AIM OF THE EXERCISE —
Take each line below that has "anuraghazra" and copy it.

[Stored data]
▬▬▬▬▬▬

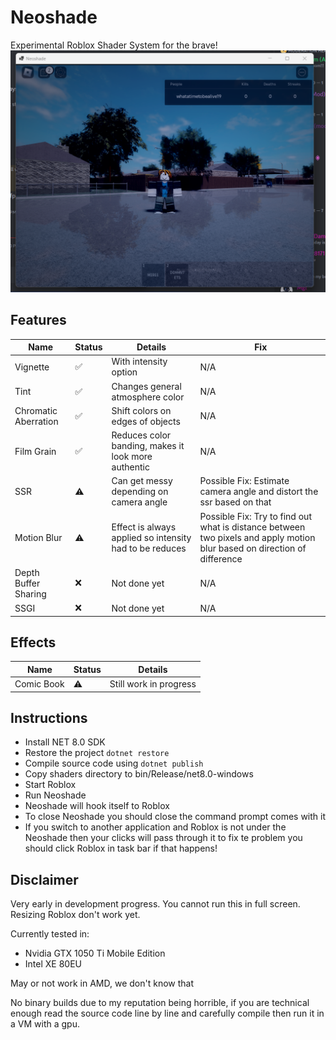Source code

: # Neoshade
Experimental Roblox Shader System for the brave!
![Demo](6.png)

## Features
|Name|Status|Details|Fix|
|----|------|-------|---|
|Vignette|✅|With intensity option|N/A|
|Tint|✅|Changes general atmosphere color|N/A|
|Chromatic Aberration|✅|Shift colors on edges of objects|N/A|
|Film Grain|✅|Reduces color banding, makes it look more authentic|N/A|
|SSR|⚠️|Can get messy depending on camera angle|Possible Fix: Estimate camera angle and distort the ssr based on that|
|Motion Blur|⚠️|Effect is always applied so intensity had to be reduces|Possible Fix: Try to find out what is distance between two pixels and apply motion blur based on direction of difference|
|Depth Buffer Sharing|❌|Not done yet|N/A|
|SSGI|❌|Not done yet|N/A|

## Effects
|Name|Status|Details|
|----|------|-------|
|Comic Book|⚠️|Still work in progress|

## Instructions
- Install NET 8.0 SDK
- Restore the project `dotnet restore`
- Compile source code using `dotnet publish`
- Copy shaders directory to bin/Release/net8.0-windows
- Start Roblox
- Run Neoshade
- Neoshade will hook itself to Roblox
- To close Neoshade you should close the command prompt comes with it
- If you switch to another application and Roblox is not under the Neoshade then your clicks will pass through it to fix te problem you should click Roblox in task bar if that happens!

## Disclaimer
Very early in development progress. 
You cannot run this in full screen.
Resizing Roblox don't work yet.

Currently tested in:
- Nvidia GTX 1050 Ti Mobile Edition
- Intel XE 80EU

May or not work in AMD, we don't know that

No binary builds due to my reputation being horrible, if you are technical enough read the source code line by line and carefully compile then run it in a VM with a gpu.


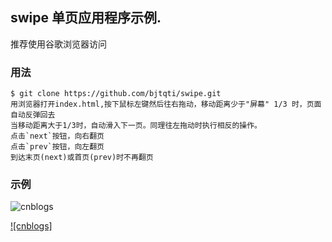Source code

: swipe 单页应用程序示例.
 ----
推荐使用谷歌浏览器访问

### 用法
	$ git clone https://github.com/bjtqti/swipe.git
	用浏览器打开index.html,按下鼠标左键然后往右拖动，移动距离少于"屏幕" 1/3 时，页面自动反弹回去
	当移动距离大于1/3时，自动滑入下一页。同理往左拖动时执行相反的操作。
	点击`next`按钮，向右翻页
	点击`prev`按钮，向左翻页
	到达末页(next)或首页(prev)时不再翻页
### 示例

![cnblogs](http://images.cnitblog.com/blog/545140/201501/172019240112565.png "博客园") 

[![cnblogs]](http://www.github.com/)  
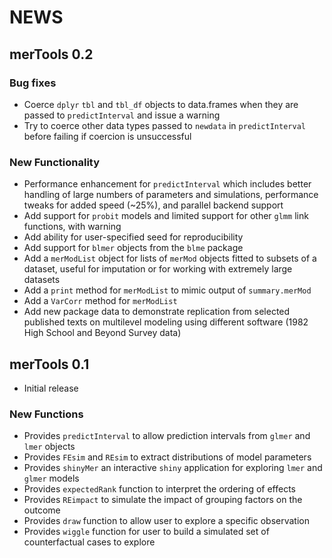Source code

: # NEWS

## merTools 0.2

### Bug fixes

- Coerce `dplyr` `tbl` and `tbl_df` objects to data.frames when they are passed 
to `predictInterval` and issue a warning
- Try to coerce other data types passed to `newdata` in `predictInterval` before 
failing if coercion is unsuccessful

### New Functionality

- Performance enhancement for `predictInterval` which includes better 
handling of large numbers of parameters and simulations, performance 
tweaks for added speed (~25%), and parallel backend support
- Add support for `probit` models and limited support for other `glmm` link functions, with warning
- Add ability for user-specified seed for reproducibility
- Add support for `blmer` objects from the `blme` package
- Add a `merModList` object for lists of `merMod` objects fitted to subsets of a dataset, 
useful for imputation or for working with extremely large datasets
- Add a `print` method for `merModList` to mimic output of `summary.merMod`
- Add a `VarCorr` method for `merModList`
- Add new package data to demonstrate replication from selected published texts 
on multilevel modeling using different software (1982 High School and Beyond Survey data)

## merTools 0.1
- Initial release

### New Functions
- Provides `predictInterval` to allow prediction intervals from `glmer` and `lmer` 
objects
- Provides `FEsim` and `REsim` to extract distributions of model parameters
- Provides `shinyMer` an interactive `shiny` application for exploring `lmer` 
and `glmer` models
- Provides `expectedRank` function to interpret the ordering of effects
- Provides `REimpact` to simulate the impact of grouping factors on the outcome
- Provides `draw` function to allow user to explore a specific observation
- Provides `wiggle` function for user to build a simulated set of counterfactual 
cases to explore
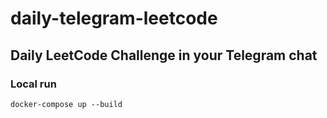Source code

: # daily-telegram-leetcode

## Daily LeetCode Challenge in your Telegram chat

### Local run

`docker-compose up --build`
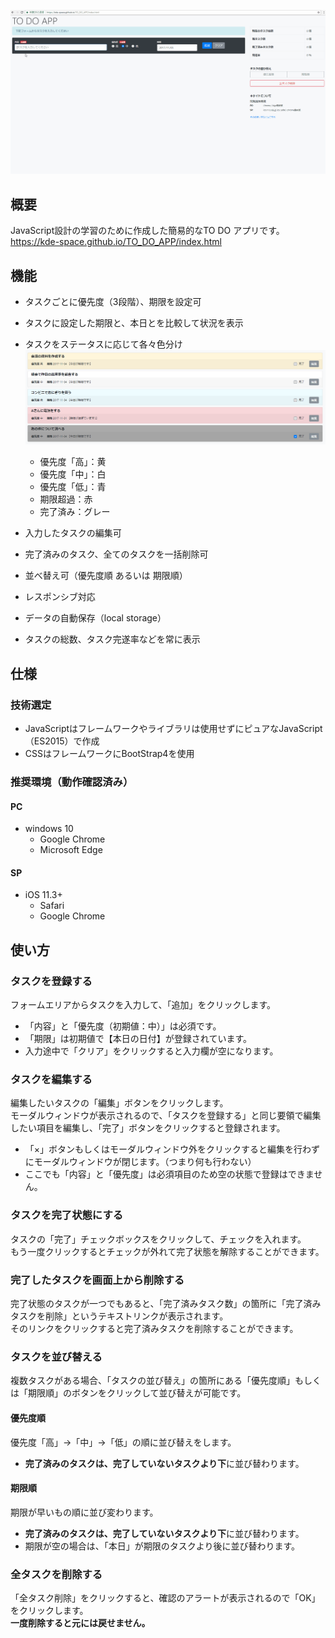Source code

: ![result](https://github.com/kde-space/TO_DO_APP/blob/images/demo.gif)

## 概要
JavaScript設計の学習のために作成した簡易的なTO DO アプリです。  
https://kde-space.github.io/TO_DO_APP/index.html

## 機能
- タスクごとに優先度（3段階）、期限を設定可
- タスクに設定した期限と、本日とを比較して状況を表示
- タスクをステータスに応じて各々色分け  
![result](https://github.com/kde-space/TO_DO_APP/blob/images/task_color.PNG) 
    - 優先度「高」：黄
    - 優先度「中」：白
    - 優先度「低」：青
    - 期限超過：赤
    - 完了済み：グレー

- 入力したタスクの編集可
- 完了済みのタスク、全てのタスクを一括削除可
- 並べ替え可（優先度順 あるいは 期限順）
- レスポンシブ対応
- データの自動保存（local storage）
- タスクの総数、タスク完遂率などを常に表示

## 仕様
### 技術選定
- JavaScriptはフレームワークやライブラリは使用せずにピュアなJavaScript（ES2015）で作成
- CSSはフレームワークにBootStrap4を使用

### 推奨環境（動作確認済み）
#### PC
- windows 10
    - Google Chrome
    - Microsoft Edge
#### SP
- iOS 11.3+
    - Safari
    - Google Chrome

## 使い方
### タスクを登録する
フォームエリアからタスクを入力して、「追加」をクリックします。

- 「内容」と「優先度（初期値：中）」は必須です。
- 「期限」は初期値で【本日の日付】が登録されています。
- 入力途中で「クリア」をクリックすると入力欄が空になります。

### タスクを編集する
編集したいタスクの「編集」ボタンをクリックします。  
モーダルウィンドウが表示されるので、「タスクを登録する」と同じ要領で編集したい項目を編集し、「完了」ボタンをクリックすると登録されます。

- 「×」ボタンもしくはモーダルウィンドウ外をクリックすると編集を行わずにモーダルウィンドウが閉じます。（つまり何も行わない）
- ここでも「内容」と「優先度」は必須項目のため空の状態で登録はできません。

### タスクを完了状態にする
タスクの「完了」チェックボックスをクリックして、チェックを入れます。  
もう一度クリックするとチェックが外れて完了状態を解除することができます。

### 完了したタスクを画面上から削除する
完了状態のタスクが一つでもあると、「完了済みタスク数」の箇所に「完了済みタスクを削除」というテキストリンクが表示されます。  
そのリンクをクリックすると完了済みタスクを削除することができます。

### タスクを並び替える
複数タスクがある場合、「タスクの並び替え」の箇所にある「優先度順」もしくは「期限順」のボタンをクリックして並び替えが可能です。

#### 優先度順
優先度「高」→「中」→「低」の順に並び替えをします。  
- **完了済みのタスクは、完了していないタスクより下**に並び替わります。

#### 期限順
期限が早いもの順に並び変わります。  
- **完了済みのタスクは、完了していないタスクより下**に並び替わります。
- 期限が空の場合は、「本日」が期限のタスクより後に並び替わります。

### 全タスクを削除する
「全タスク削除」をクリックすると、確認のアラートが表示されるので「OK」をクリックします。  
**一度削除すると元には戻せません。**




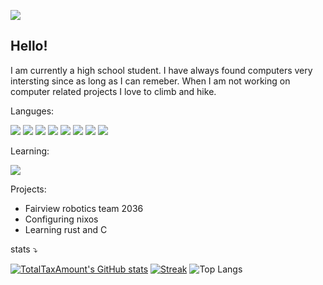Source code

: ![](https://komarev.com/ghpvc/?username=TotalTaxAmount)
## Hello!
I am currently a high school student. I have always found computers very intersting since as long as I can remeber. When I am not working on computer related projects I love to climb and hike. 

Languges:
<p>
  <img src="https://img.shields.io/badge/Python-3776AB?style=for-the-badge&logo=python&logoColor=white" />
  <img src="https://img.shields.io/badge/JavaScript-D92E8A?style=for-the-badge&logo=javascript&logoColor=white" />
  <img src="https://img.shields.io/badge/HTML5-E34F26?style=for-the-badge&logo=html5&logoColor=white" />
  <img src="https://img.shields.io/badge/CSS3-0084ff?style=for-the-badge&logo=css3&logoColor=white" />
  <img src="https://img.shields.io/badge/Java-ED8B00?style=for-the-badge&logo=oracle&logoColor=white" />
  <img src="https://img.shields.io/badge/Kotlin-270296?style=for-the-badge&logo=kotlin&logoColor=white" />
  <img src="https://img.shields.io/badge/Nix-5277C3?style=for-the-badge&logo=nixos&logoColor=white" />
  <img src="https://img.shields.io/badge/Rust-ED8B00?style=for-the-badge&logo=rust&logoColor=white" />
</p>

Learning:
<p>
    <img src="https://img.shields.io/badge/C-00599C?style=for-the-badge&logo=cplusplus&logoColor=white" />
</p>
 
 Projects:
 - Fairview robotics team 2036
 - Configuring nixos
 - Learning rust and C
 
stats ⤵
 
  [![TotalTaxAmount's GitHub stats](https://github-readme-stats.vercel.app/api?username=TotalTaxAmount&show_icons=true&theme=material-palenight&card_width=500)](https://github.com/anuraghazra/github-readme-stats)
  [![Streak](https://github-readme-streak-stats-eight.vercel.app/?user=TotalTaxAmount&theme=material-palenight&card_width=500)](https://git.io/streak-stats)
  ![Top Langs](https://github-readme-stats.vercel.app/api/top-langs/?username=totaltaxamount&theme=material-palenight&layout=compact&exclude_repo=Graviton,Reload,dotfiles&langs_count=9&card_width=500)


<!---
InvisibleCatA1/InvisibleCatA1 is a ✨ special ✨ repository because its `README.md` (this file) appears on your GitHub profile.
You can click the Preview link to take a look at your changes.
--->
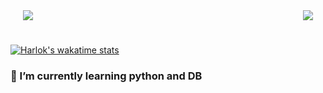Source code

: <div align="center" style="display: flex; justify-content: space-between; margin: 0 20px;">
  <a href="https://github.com/anuraghazra/github-readme-stats">
    <img src="https://github-readme-stats.vercel.app/api?username=tarou-imokenpi&hide=contribs&show_icons=true"/>
  </a>
  <a href="https://github.com/anuraghazra/convoychat">
    <img src="https://github-readme-stats.vercel.app/api/top-langs/?username=tarou-imokenpi"/>
  </a>
</div>
<h1></h1>

[![Harlok's wakatime stats](https://github-readme-stats.vercel.app/api/wakatime?username=tarouimokenpi)](https://github.com/anuraghazra/github-readme-stats)

### 🌱 I’m currently learning python and DB




<!--
**tarou-imokenpi/tarou-imokenpi** is a ✨ _special_ ✨ repository because its `README.md` (this file) appears on your GitHub profile.

Here are some ideas to get you started:

- 🔭 I’m currently working on ...
- 🌱 I’m currently learning ...
- 👯 I’m looking to collaborate on ...
- 🤔 I’m looking for help with ...
- 💬 Ask me about ...
- 📫 How to reach me: ...
- 😄 Pronouns: ...
- ⚡ Fun fact: ...
-->
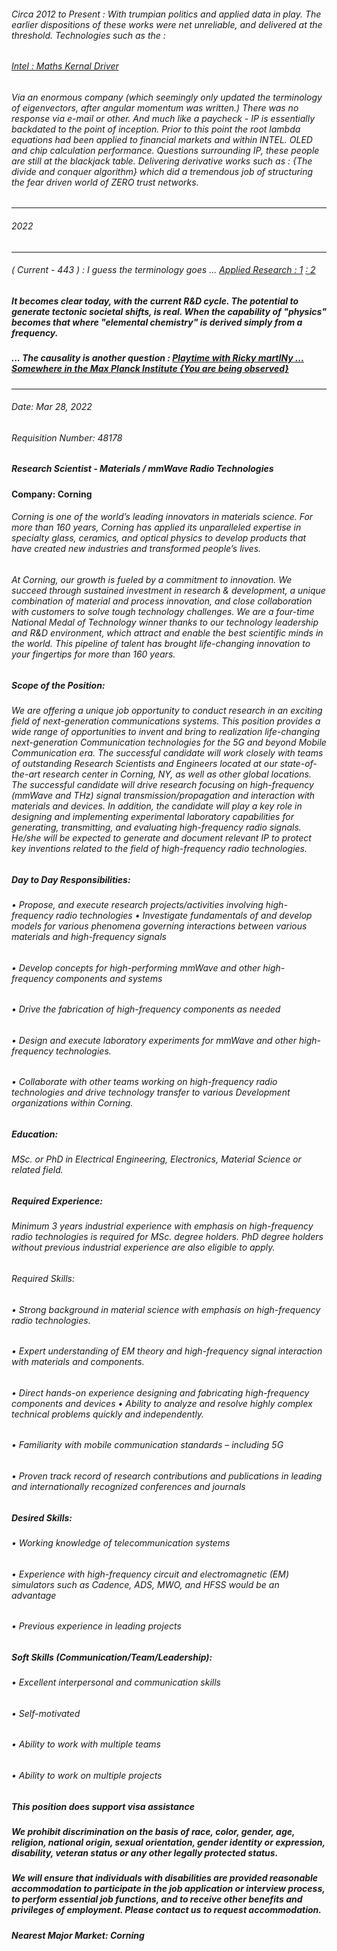 ###### Circa 2012 to Present : With trumpian politics and applied data in play. The earlier dispositions of these works were net unreliable, and delivered at the threshold. Technologies such as the : 

###### [Intel : Maths Kernal Driver](https://www.intel.com/content/www/us/en/develop/documentation/onemkl-developer-reference-fortran/top/lapack-routines/lapack-least-squares-and-eigenvalue-problem.html) 

###### Via an enormous company (which seemingly only updated the terminology of eigenvectors, after angular momentum was written.) There was no response via e-mail or other. And much like a paycheck - IP is essentially backdated to the point of inception. Prior to this point the root lambda equations had been applied to financial markets and within INTEL. OLED and chip calculation performance. Questions surrounding IP, these people are still at the blackjack table. Delivering derivative works  such as : {The divide and conquer algorithm} which did a tremendous job of structuring the fear driven world of ZERO trust networks. 
---
###### 2022
---

###### ( Current - 443 ) : I guess the terminology goes ... [Applied Research : 1](https://corningjobs.corning.com/job/Painted-Post-Research-Scientist-mmWave-Wireless-Systems-NY-14830/813340700/) [ : 2](https://corningjobs.corning.com/job/Painted-Post-Research-Scientist-mmWave-Radio-Technologies-NY-14830/764609700/) 

##### It becomes clear today, with the current R&D cycle. The potential to generate tectonic societal shifts, is real. When the capability of "physics" becomes that where "elemental chemistry" is derived simply from a frequency.

##### ... The causality is another question : [Playtime with Ricky martINy ... Somewhere in the Max Planck Institute {You are being observed}](https://www.youtube.com/watch?v=qxPdVolVi24) 

---

###### Date: Mar 28, 2022
###### Requisition Number: 48178
##### Research Scientist - Materials / mmWave Radio Technologies
#### Company: Corning
 

###### Corning is one of the world’s leading innovators in materials science. For more than 160 years, Corning has applied its unparalleled expertise in specialty glass, ceramics, and optical physics to develop products that have created new industries and transformed people’s lives.

###### At Corning, our growth is fueled by a commitment to innovation. We succeed through sustained investment in research & development, a unique combination of material and process innovation, and close collaboration with customers to solve tough technology challenges. We are a four-time National Medal of Technology winner thanks to our technology leadership and R&D environment, which attract and enable the best scientific minds in the world. This pipeline of talent has brought life-changing innovation to your fingertips for more than 160 years.

 

##### Scope of the Position:

###### We are offering a unique job opportunity to conduct research in an exciting field of next-generation communications systems. This position provides a wide range of opportunities to invent and bring to realization life-changing next-generation Communication technologies for the 5G and beyond Mobile Communication era. The successful candidate will work closely with teams of outstanding Research Scientists and Engineers located at our state-of-the-art research center in Corning, NY, as well as other global locations. The successful candidate will drive research focusing on high-frequency (mmWave and THz) signal transmission/propagation and interaction with materials and devices. In addition, the candidate will play a key role in designing and implementing experimental laboratory capabilities for generating, transmitting, and evaluating high-frequency radio signals. He/she will be expected to generate and document relevant IP to protect key inventions related to the field of high-frequency radio technologies.

 

##### Day to Day Responsibilities:

###### • Propose, and execute research projects/activities involving high-frequency radio technologies • Investigate fundamentals of and develop models for various phenomena governing interactions between various materials and high-frequency signals

###### • Develop concepts for high-performing mmWave and other high-frequency components and systems

###### • Drive the fabrication of high-frequency components as needed

###### • Design and execute laboratory experiments for mmWave and other high-frequency technologies.

###### • Collaborate with other teams working on high-frequency radio technologies and drive technology transfer to various Development organizations within Corning.


##### Education:

###### MSc. or PhD in Electrical Engineering, Electronics, Material Science or related field.

 

##### Required Experience:

###### Minimum 3 years industrial experience with emphasis on high-frequency radio technologies is required for MSc. degree holders. PhD degree holders without previous industrial experience are also eligible to apply.

 

###### Required Skills:

###### • Strong background in material science with emphasis on high-frequency radio technologies.

###### • Expert understanding of EM theory and high-frequency signal interaction with materials and components.

###### • Direct hands-on experience designing and fabricating high-frequency components and devices • Ability to analyze and resolve highly complex technical problems quickly and independently.

###### • Familiarity with mobile communication standards – including 5G

###### • Proven track record of research contributions and publications in leading and internationally recognized conferences and journals

 

##### Desired Skills:

###### • Working knowledge of telecommunication systems

###### • Experience with high-frequency circuit and electromagnetic (EM) simulators such as Cadence, ADS, MWO, and HFSS would be an advantage

###### • Previous experience in leading projects

 

##### Soft Skills (Communication/Team/Leadership):

###### • Excellent interpersonal and communication skills

###### • Self-motivated

###### • Ability to work with multiple teams

###### • Ability to work on multiple projects

 

##### This position does support visa assistance

##### We prohibit discrimination on the basis of race, color, gender, age, religion, national origin, sexual orientation, gender identity or expression, disability, veteran status or any other legally protected status.

##### We will ensure that individuals with disabilities are provided reasonable accommodation to participate in the job application or interview process, to perform essential job functions, and to receive other benefits and privileges of employment. Please contact us to request accommodation.

##### Nearest Major Market: Corning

▬▬▬▬▬▬

OUTPUT OF THE TASK —
  [![TotalTaxAmount's GitHub stats](https://github-readme-stats.vercel.app/api?username=TotalTaxAmount&show_icons=true&theme=material-palenight&card_width=500)](https://github.com/anuraghazra/github-readme-stats)
  <a href="https://github.com/anuraghazra/github-readme-stats">
  <a href="https://github.com/anuraghazra/convoychat">
[![Harlok's wakatime stats](https://github-readme-stats.vercel.app/api/wakatime?username=tarouimokenpi)](https://github.com/anuraghazra/github-readme-stats)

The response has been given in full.